The first step is to get hold of the zfs sources. You can start with a checkout of openzfs from git or a release tarball downloaded from Github. These do include an rpm spec file and, for that matter, Debian package rules files. However, the source rpm is easier to use. These can be found manually in http://download.zfsonlinux.org/epel/9.4/SRPMS/ or you can use dnf to fetch them:

cd /tmp 
dnf download --enablerepo zfs-source --source zfs-kmod 

The file that downloads can be “installed” as a normal unprivileged user:

rpm -i /tmp/zfs-kmod-2.1.15-3.el9.src.rpm

By default, this will put source tarballs and the .spec file under rpmbuild in your home directory. If you do start with a git checkout. The steps to create a .spec file and the source tarball and put them in place are as follows:

dnf install automake libtool
. ./autogen.sh
./configure --with-config=srpm
make dist-gzip
mv rpm/redhat/zfs-kmod.spec rpm/redhat/zfs.spec ~/rpmbuild/SPECS
mv zfs-2.3.99.tar.gz ~/rpmbuild/SOURCES

There are a number of build dependencies which we’ll need to install:

dnf install kernel-rpm-macros kernel-abi-stablelists \
        rpm-build kernel-devel

In simple cases we can now compile the module as follows:

rpmbuild -bb ~/rpmbuild/SPECS/zfs-kmod.spec

If you’re also building the ZFS utilities, there are further dependencies which we won’t list other than libtirpc-devel. It's notable because it is only available in the “CodeReady Linux Builder” repository so you may need to enable that with dnf config-manager --enable crb.
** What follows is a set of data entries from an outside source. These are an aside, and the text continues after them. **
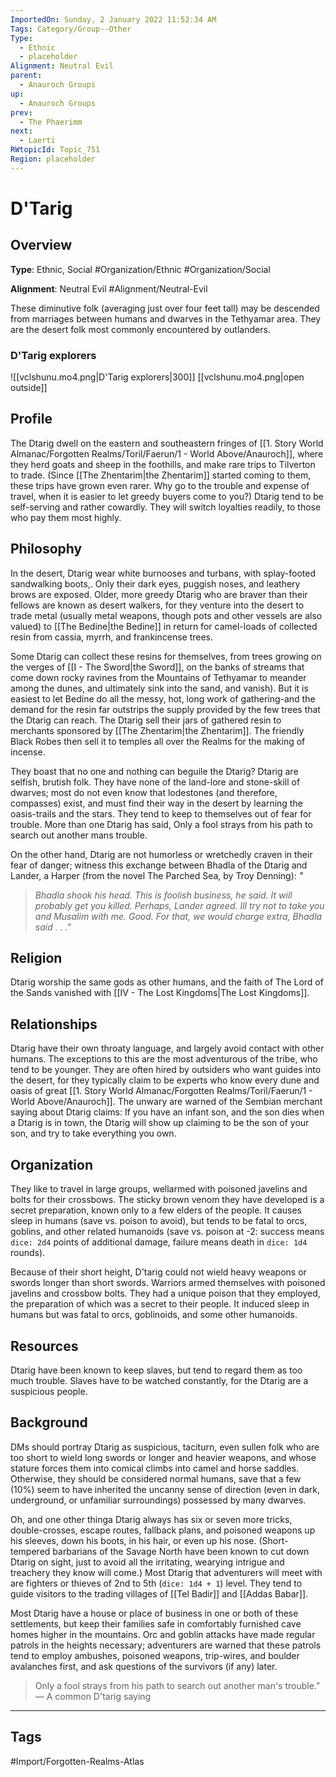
 ```yaml
---
ImportedOn: Sunday, 2 January 2022 11:52:34 AM
Tags: Category/Group--Other
Type:
  - Ethnic
  - placeholder
Alignment: Neutral Evil
parent:
  - Anauroch Groups
up:
  - Anauroch Groups
prev:
  - The Phaerimm
next:
  - Laerti
RWtopicId: Topic_751
Region: placeholder
---
```

# D'Tarig

## Overview

**Type**: Ethnic, Social
#Organization/Ethnic #Organization/Social

**Alignment**: Neutral Evil
#Alignment/Neutral-Evil

These diminutive folk (averaging just over four feet tall) may be descended from marriages between humans and dwarves in the Tethyamar area. They are the desert folk most commonly encountered by outlanders.

### D'Tarig explorers

![[vclshunu.mo4.png|D'Tarig explorers|300]]
[[vclshunu.mo4.png|open outside]]

## Profile

The Dtarig dwell on the eastern and southeastern fringes of [[1. Story World Almanac/Forgotten Realms/Toril/Faerun/1 - World Above/Anauroch]], where they herd goats and sheep in the foothills, and make rare trips to Tilverton to trade. (Since [[The Zhentarim|the Zhentarim]] started coming to them, these trips have grown even rarer. Why go to the trouble and expense of travel, when it is easier to let greedy buyers come to you?) Dtarig tend to be self-serving and rather cowardly. They will switch loyalties readily, to those who pay them most highly.

## Philosophy

In the desert, Dtarig wear white burnooses and turbans, with splay-footed sandwalking boots,. Only their dark eyes, puggish noses, and leathery brows are exposed. Older, more greedy Dtarig who are braver than their fellows are known as desert walkers, for they venture into the desert to trade metal (usually metal weapons, though pots and other vessels are also valued) to [[The Bedine|the Bedine]] in return for camel-loads of collected resin from cassia, myrrh, and frankincense trees.

Some Dtarig can collect these resins for themselves, from trees growing on the verges of [[I - The Sword|the Sword]], on the banks of streams that come down rocky ravines from the Mountains of Tethyamar to meander among the dunes, and ultimately sink into the sand, and vanish). But it is easiest to let Bedine do all the messy, hot, long work of gathering-and the demand for the resin far outstrips the supply provided by the few trees that the Dtarig can reach. The Dtarig sell their jars of gathered resin to merchants sponsored by [[The Zhentarim|the Zhentarim]]. The friendly Black Robes then sell it to temples all over the Realms for the making of incense.

They boast that no one and nothing can beguile the Dtarig? Dtarig are selfish, brutish folk. They have none of the land-lore and stone-skill of dwarves; most do not even know that lodestones (and therefore, compasses) exist, and must find their way in the desert by learning the oasis-trails and the stars. They tend to keep to themselves out of fear for trouble. More than one Dtarig has said, Only a fool strays from his path to search out another mans trouble.

On the other hand, Dtarig are not humorless or wretchedly craven in their fear of danger; witness this exchange between Bhadla of the Dtarig and Lander, a Harper (from the novel The Parched Sea, by Troy Denning): *"*

> *Bhadla shook his head. This is foolish business, he said. It will probably get you killed. Perhaps, Lander agreed. Ill try not to take you and Musalim with me. Good. For that, we would charge extra, Bhadla said . . ."*

## Religion

Dtarig worship the same gods as other humans, and the faith of The Lord of the Sands vanished with [[IV - The Lost Kingdoms|The Lost Kingdoms]].

## Relationships

Dtarig have their own throaty language, and largely avoid contact with other humans. The exceptions to this are the most adventurous of the tribe, who tend to be younger. They are often hired by outsiders who want guides into the desert, for they typically claim to be experts who know every dune and oasis of great [[1. Story World Almanac/Forgotten Realms/Toril/Faerun/1 - World Above/Anauroch]]. The unwary are warned of the Sembian merchant saying about Dtarig claims: If you have an infant son, and the son dies when a Dtarig is in town, the Dtarig will show up claiming to be the son of your son, and try to take everything you own.

## Organization

They like to travel in large groups, wellarmed with poisoned javelins and bolts for their crossbows. The sticky brown venom they have developed is a secret preparation, known only to a few elders of the people. It causes sleep in humans (save vs. poison to avoid), but tends to be fatal to orcs, goblins, and other related humanoids (save vs. poison at -2: success means `dice: 2d4` points of additional damage, failure means death in `dice: 1d4` rounds).

Because of their short height, D'tarig could not wield heavy weapons or swords longer than short swords. Warriors armed themselves with poisoned javelins and crossbow bolts. They had a unique poison that they employed, the preparation of which was a secret to their people. It induced sleep in humans but was fatal to orcs, goblinoids, and some other humanoids.

## Resources

Dtarig have been known to keep slaves, but tend to regard them as too much trouble. Slaves have to be watched constantly, for the Dtarig are a suspicious people.

## Background

DMs should portray Dtarig as suspicious, taciturn, even sullen folk who are too short to wield long swords or longer and heavier weapons, and whose stature forces them into comical climbs into camel and horse saddles. Otherwise, they should be considered normal humans, save that a few (10%) seem to have inherited the uncanny sense of direction (even in dark, underground, or unfamiliar surroundings) possessed by many dwarves.

Oh, and one other thinga Dtarig always has six or seven more tricks, double-crosses, escape routes, fallback plans, and poisoned weapons up his sleeves, down his boots, in his hair, or even up his nose. (Short-tempered barbarians of the Savage North have been known to cut down Dtarig on sight, just to avoid all the irritating, wearying intrigue and treachery they know will come.) Most Dtarig that adventurers will meet with are fighters or thieves of 2nd to 5th (`dice: 1d4 + 1`) level. They tend to guide visitors to the trading villages of [[Tel Badir]] and [[Addas Babar]].

Most Dtarig have a house or place of business in one or both of these settlements, but keep their families safe in comfortably furnished cave homes higher in the mountains. Orc and goblin attacks have made regular patrols in the heights necessary; adventurers are warned that these patrols tend to employ ambushes, poisoned weapons, trip-wires, and boulder avalanches first, and ask questions of the survivors (if any) later.

> Only a fool strays from his path to search out another man's trouble.”  
> — A common D'tarig saying

---
## Tags
#Import/Forgotten-Realms-Atlas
As mentioned for DKMS, you need to use the same compiler as was used to build the kernel itself. So, you may initially need to switch compiler such as with the following before running rpmbuild:

scl enable gcc-toolset-11 $SHELL

The earlier invocation of rpmbuild compiles ZFS against the currently running kernel. It is likely more convenient to build against a newer kernel before rebooting to it, especially if you use ZFS on your build machine. We can define a kernel_version RPM macro to build against a different kernel version. For example:

rpmbuild "-Dkernel_version 5.14.0-427.37.1.el9_4.x86_64" -bb zfs-kmod.spec

With the many version components, it can be a little tricky to identify the latest kernel release and the following command may help:

rpm -qa kernel-devel | /usr/lib/rpm/redhat/rpmsort -r

As part of the final build steps, rpmbuild will list the generated files. For example:

Wrote: /home/opk/rpmbuild/SRPMS/zfs-kmod-2.1.15-3.el9.src.rpm
Wrote: /home/opk/rpmbuild/RPMS/x86_64/zfs-kmod-debugsource-2.1.15-3.el9.x86_64.rpm
Wrote: /home/opk/rpmbuild/RPMS/x86_64/kmod-zfs-2.1.15-3.el9.x86_64.rpm
Wrote: /home/opk/rpmbuild/RPMS/x86_64/kmod-zfs-devel-2.1.15-3.el9.x86_64.rpm
Wrote: /home/opk/rpmbuild/RPMS/x86_64/kmod-zfs-debuginfo-2.1.15-3.el9.x86_64.rpm

Only the kmod-zfs package is needed unless you’re doing something unusual like developing changes. We’ll cover other options in the next section. For now, you can install the module manually as root with, for example:

rpm -i /home/opk/rpmbuild/RPMS/x86_64/kmod-zfs-2.1.15-3.el9.x86_64.rpm

Local Package Repository

In order to make a locally built package easily available to multiple systems, a local package repository is needed. After copying the compiled zfs-kmod .rpm files into a suitable directory, you can use the createrepo tool to create a repository. To make that tool available, first do dnf install createrepo_c. Then from the directory containing the .rpm files, run:

createrepo -d .

This just creates an index of the packages in a directory named repodata. To actually make the packages available you’ll need to share the files out by running a web server. DNF can use any URL scheme supported by libcurl so if you don’t want to run a web server, other options such as ssh or smb also work. Each client system needs to be configured to use the local repository. This involves a file in /etc/yum.repos.d. The zfs.repo file from the zfs-release package should serve as a good template for this. Also consider signing your packages with rpmsign which adds a degree of integrity and security checking.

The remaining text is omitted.